FAQ: Spam Filter Web Service

Updated 10.02.2020


Q:  Why is the spam filter not catching all my fraud? Why is the spam filter tagging some applications that are not fraud incorrectly?

The initial model was built on historical data in which fraud was tagged by a small group of colleges (~8 colleges). Based on 3 weeks of production data, we have 162,000 total applications and confirmed false positives by the colleges were 453 (0.2%). We will also have a small percentage of false negatives that are yet to be determined. This current model will be in use for a short duration of time until we enable continuous re-training and we expect the performance of model to continue improving as it now uses tagged data from all the colleges.

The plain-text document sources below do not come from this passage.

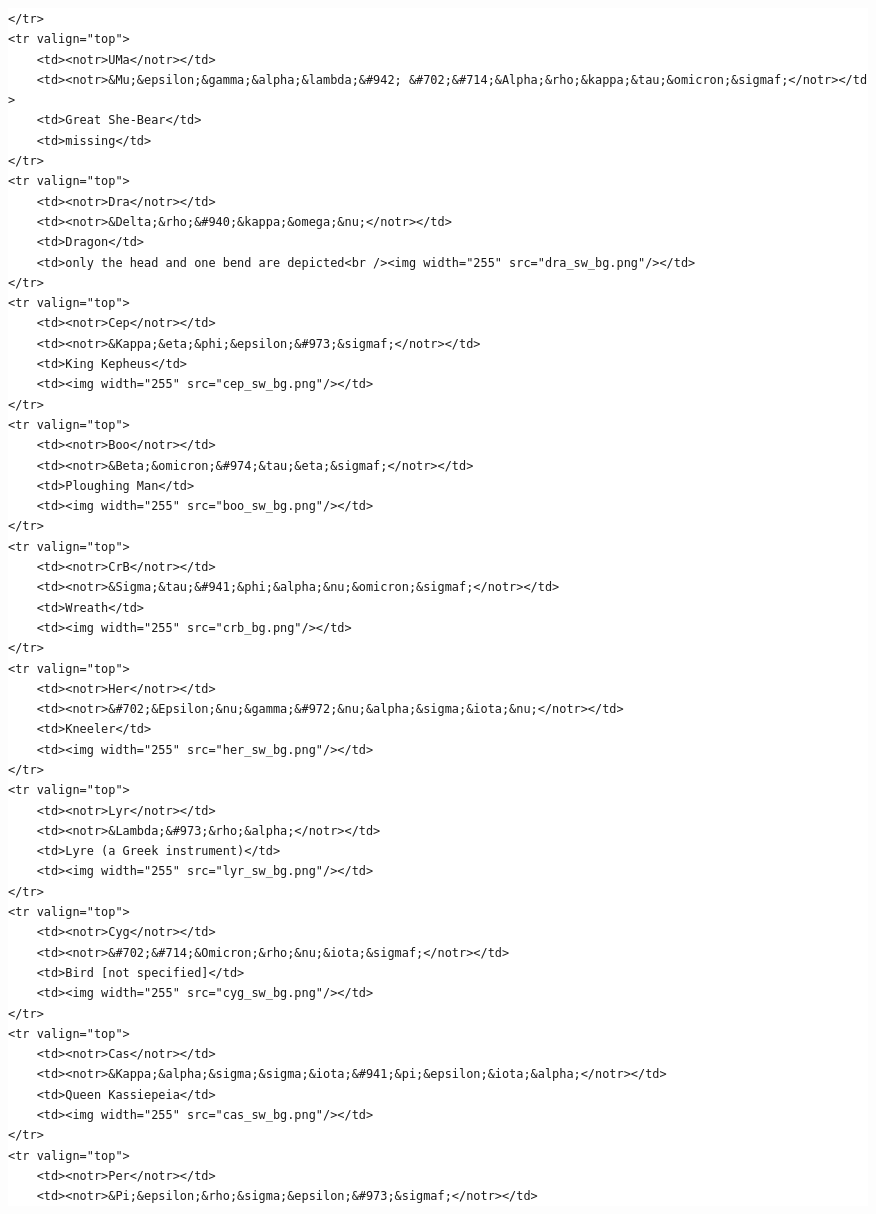 	</tr>
	<tr valign="top">
		<td><notr>UMa</notr></td>
		<td><notr>&Mu;&epsilon;&gamma;&alpha;&lambda;&#942; &#702;&#714;&Alpha;&rho;&kappa;&tau;&omicron;&sigmaf;</notr></td>
		<td>Great She-Bear</td>
		<td>missing</td>
	</tr>
	<tr valign="top">
		<td><notr>Dra</notr></td>
		<td><notr>&Delta;&rho;&#940;&kappa;&omega;&nu;</notr></td>
		<td>Dragon</td>
		<td>only the head and one bend are depicted<br /><img width="255" src="dra_sw_bg.png"/></td>
	</tr>
	<tr valign="top">
		<td><notr>Cep</notr></td>
		<td><notr>&Kappa;&eta;&phi;&epsilon;&#973;&sigmaf;</notr></td>
		<td>King Kepheus</td>
		<td><img width="255" src="cep_sw_bg.png"/></td>
	</tr>
	<tr valign="top">
		<td><notr>Boo</notr></td>
		<td><notr>&Beta;&omicron;&#974;&tau;&eta;&sigmaf;</notr></td>
		<td>Ploughing Man</td>
		<td><img width="255" src="boo_sw_bg.png"/></td>
	</tr>
	<tr valign="top">
		<td><notr>CrB</notr></td>
		<td><notr>&Sigma;&tau;&#941;&phi;&alpha;&nu;&omicron;&sigmaf;</notr></td>
		<td>Wreath</td>
		<td><img width="255" src="crb_bg.png"/></td>
	</tr>
	<tr valign="top">
		<td><notr>Her</notr></td>
		<td><notr>&#702;&Epsilon;&nu;&gamma;&#972;&nu;&alpha;&sigma;&iota;&nu;</notr></td>
		<td>Kneeler</td>
		<td><img width="255" src="her_sw_bg.png"/></td>
	</tr>
	<tr valign="top">
		<td><notr>Lyr</notr></td>
		<td><notr>&Lambda;&#973;&rho;&alpha;</notr></td>
		<td>Lyre (a Greek instrument)</td>
		<td><img width="255" src="lyr_sw_bg.png"/></td>
	</tr>
	<tr valign="top">
		<td><notr>Cyg</notr></td>
		<td><notr>&#702;&#714;&Omicron;&rho;&nu;&iota;&sigmaf;</notr></td>
		<td>Bird [not specified]</td>
		<td><img width="255" src="cyg_sw_bg.png"/></td>
	</tr>
	<tr valign="top">
		<td><notr>Cas</notr></td>
		<td><notr>&Kappa;&alpha;&sigma;&sigma;&iota;&#941;&pi;&epsilon;&iota;&alpha;</notr></td>
		<td>Queen Kassiepeia</td>
		<td><img width="255" src="cas_sw_bg.png"/></td>
	</tr>
	<tr valign="top">
		<td><notr>Per</notr></td>
		<td><notr>&Pi;&epsilon;&rho;&sigma;&epsilon;&#973;&sigmaf;</notr></td>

In continuous nightly retraining, the model uses the feedback provided by the colleges to continuously improve and evolve. If a fraud signature is not caught, the feedback provided by the college application specialists will accumulate to improve the model’s response during re-training. The same goes for signatures that the model incorrectly tagged as fraud. By retagging these are not fraud, the subsequent runs of the model will capture these signatures.

Q:  Why does my model catch some applications as fraud, while others as not fraud when I see some similar signatures in both groups of applications? 

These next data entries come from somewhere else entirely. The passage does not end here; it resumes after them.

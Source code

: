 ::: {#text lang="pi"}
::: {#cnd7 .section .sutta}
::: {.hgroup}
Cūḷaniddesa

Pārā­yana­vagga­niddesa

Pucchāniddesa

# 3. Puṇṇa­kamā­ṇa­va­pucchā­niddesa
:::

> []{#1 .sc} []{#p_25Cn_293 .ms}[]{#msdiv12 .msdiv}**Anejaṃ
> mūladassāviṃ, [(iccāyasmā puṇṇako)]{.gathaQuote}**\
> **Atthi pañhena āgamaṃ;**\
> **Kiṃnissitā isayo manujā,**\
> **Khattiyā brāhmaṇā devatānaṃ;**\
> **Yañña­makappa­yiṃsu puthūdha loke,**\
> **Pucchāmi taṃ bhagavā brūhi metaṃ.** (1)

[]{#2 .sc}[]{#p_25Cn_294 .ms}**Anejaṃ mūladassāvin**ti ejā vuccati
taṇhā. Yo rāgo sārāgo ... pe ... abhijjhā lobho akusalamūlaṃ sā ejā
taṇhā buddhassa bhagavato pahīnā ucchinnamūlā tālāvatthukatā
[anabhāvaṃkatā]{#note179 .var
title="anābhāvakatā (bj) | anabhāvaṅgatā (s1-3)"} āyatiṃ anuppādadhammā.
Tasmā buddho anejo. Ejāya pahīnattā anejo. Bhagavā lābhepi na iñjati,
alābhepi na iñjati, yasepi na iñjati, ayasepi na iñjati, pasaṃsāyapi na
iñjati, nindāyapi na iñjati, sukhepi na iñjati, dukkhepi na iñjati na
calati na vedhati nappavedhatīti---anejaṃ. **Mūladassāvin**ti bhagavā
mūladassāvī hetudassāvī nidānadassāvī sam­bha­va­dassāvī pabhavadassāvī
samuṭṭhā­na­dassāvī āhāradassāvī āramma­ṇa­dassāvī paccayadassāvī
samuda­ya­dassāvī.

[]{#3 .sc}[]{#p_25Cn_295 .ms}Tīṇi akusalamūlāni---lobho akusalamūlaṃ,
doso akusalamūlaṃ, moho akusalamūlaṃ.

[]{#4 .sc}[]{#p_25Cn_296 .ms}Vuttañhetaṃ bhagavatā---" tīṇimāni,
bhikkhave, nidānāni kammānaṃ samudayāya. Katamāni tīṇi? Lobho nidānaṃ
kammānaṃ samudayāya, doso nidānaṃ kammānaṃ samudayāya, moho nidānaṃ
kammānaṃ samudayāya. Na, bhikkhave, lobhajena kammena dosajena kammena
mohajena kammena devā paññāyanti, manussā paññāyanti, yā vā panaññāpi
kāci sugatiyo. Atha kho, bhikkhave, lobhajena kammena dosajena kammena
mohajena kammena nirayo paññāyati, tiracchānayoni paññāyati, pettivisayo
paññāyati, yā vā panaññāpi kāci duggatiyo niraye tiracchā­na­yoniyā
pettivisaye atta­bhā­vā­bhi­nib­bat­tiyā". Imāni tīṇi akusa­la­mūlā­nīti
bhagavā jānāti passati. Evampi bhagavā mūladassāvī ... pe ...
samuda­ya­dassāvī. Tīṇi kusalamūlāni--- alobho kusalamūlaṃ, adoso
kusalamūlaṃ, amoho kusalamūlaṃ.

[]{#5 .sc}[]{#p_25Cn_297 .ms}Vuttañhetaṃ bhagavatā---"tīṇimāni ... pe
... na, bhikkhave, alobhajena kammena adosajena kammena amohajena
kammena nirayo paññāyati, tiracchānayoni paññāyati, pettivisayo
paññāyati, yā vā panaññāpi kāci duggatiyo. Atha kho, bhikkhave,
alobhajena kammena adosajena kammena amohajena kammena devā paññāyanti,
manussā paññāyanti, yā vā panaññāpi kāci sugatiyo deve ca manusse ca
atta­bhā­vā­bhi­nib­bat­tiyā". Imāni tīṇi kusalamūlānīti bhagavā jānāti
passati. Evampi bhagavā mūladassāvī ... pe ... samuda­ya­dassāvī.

The model is built to use over 200+ features. These features are a combination of application fields and engineered features. The model uses all of these features in determining an answer. As a result, it is not straightforward to explain why the model made a given decision. Where reasonable, we can dig into specific application or groups of applications to study decisions made by models so we can explain its decision better.


As explained in the previous question, when some of these decisions made by the model are inaccurate, the feedback from the colleges restructures the way the model uses all the features to come-up with an answer that is more accurate.

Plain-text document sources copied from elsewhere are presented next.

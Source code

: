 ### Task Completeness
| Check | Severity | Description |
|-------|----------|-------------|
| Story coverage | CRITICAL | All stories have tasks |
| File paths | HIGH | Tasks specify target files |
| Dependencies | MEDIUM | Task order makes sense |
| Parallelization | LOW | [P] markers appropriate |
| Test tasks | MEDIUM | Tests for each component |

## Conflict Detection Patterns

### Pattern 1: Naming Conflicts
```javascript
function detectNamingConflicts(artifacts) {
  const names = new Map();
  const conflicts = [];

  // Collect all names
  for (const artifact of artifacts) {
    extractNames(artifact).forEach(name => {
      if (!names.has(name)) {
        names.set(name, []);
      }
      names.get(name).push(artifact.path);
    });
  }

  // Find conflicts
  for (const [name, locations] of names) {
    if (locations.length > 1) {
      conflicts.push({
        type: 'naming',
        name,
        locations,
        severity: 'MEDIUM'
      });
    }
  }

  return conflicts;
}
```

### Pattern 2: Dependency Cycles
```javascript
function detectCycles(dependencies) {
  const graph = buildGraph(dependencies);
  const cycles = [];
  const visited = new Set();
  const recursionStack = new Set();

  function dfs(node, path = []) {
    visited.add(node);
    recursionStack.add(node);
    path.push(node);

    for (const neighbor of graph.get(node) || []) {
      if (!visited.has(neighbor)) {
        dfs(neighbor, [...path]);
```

Q:  What about new fraud signatures?

If the signature is entirely new, the model will rely on initial feedback from the colleges to start learning the signatures. As such applications accumulate the model will comprehend these signatures and predict them accurately.

Q:  How long will the model take to learn a new signature?

This depends on how much tagged data is available for the model to capture the underlying patterns. With accurate tagged data, the model will pick-up on the underlying patterns and signatures very quickly.

Q:  How can the colleges help?

The model is designed to be a human-in-the-loop system. Feedback from the colleges is critical for the model to continue to preform well. The colleges can aid the system in the following two ways:


Ensure that all applications in the suspend folder are reviewed and closed. If an application is marked as fraud in the suspend folder, we require a confirmation by the colleges before these applications can be used in subsequent re-training. The larger the suspend folder, the slower the model evolves.


Identifying new fraud signatures in a timely manner. By tagging new fraud quickly, the model will get to learn from them and capture them automatically in subsequent runs.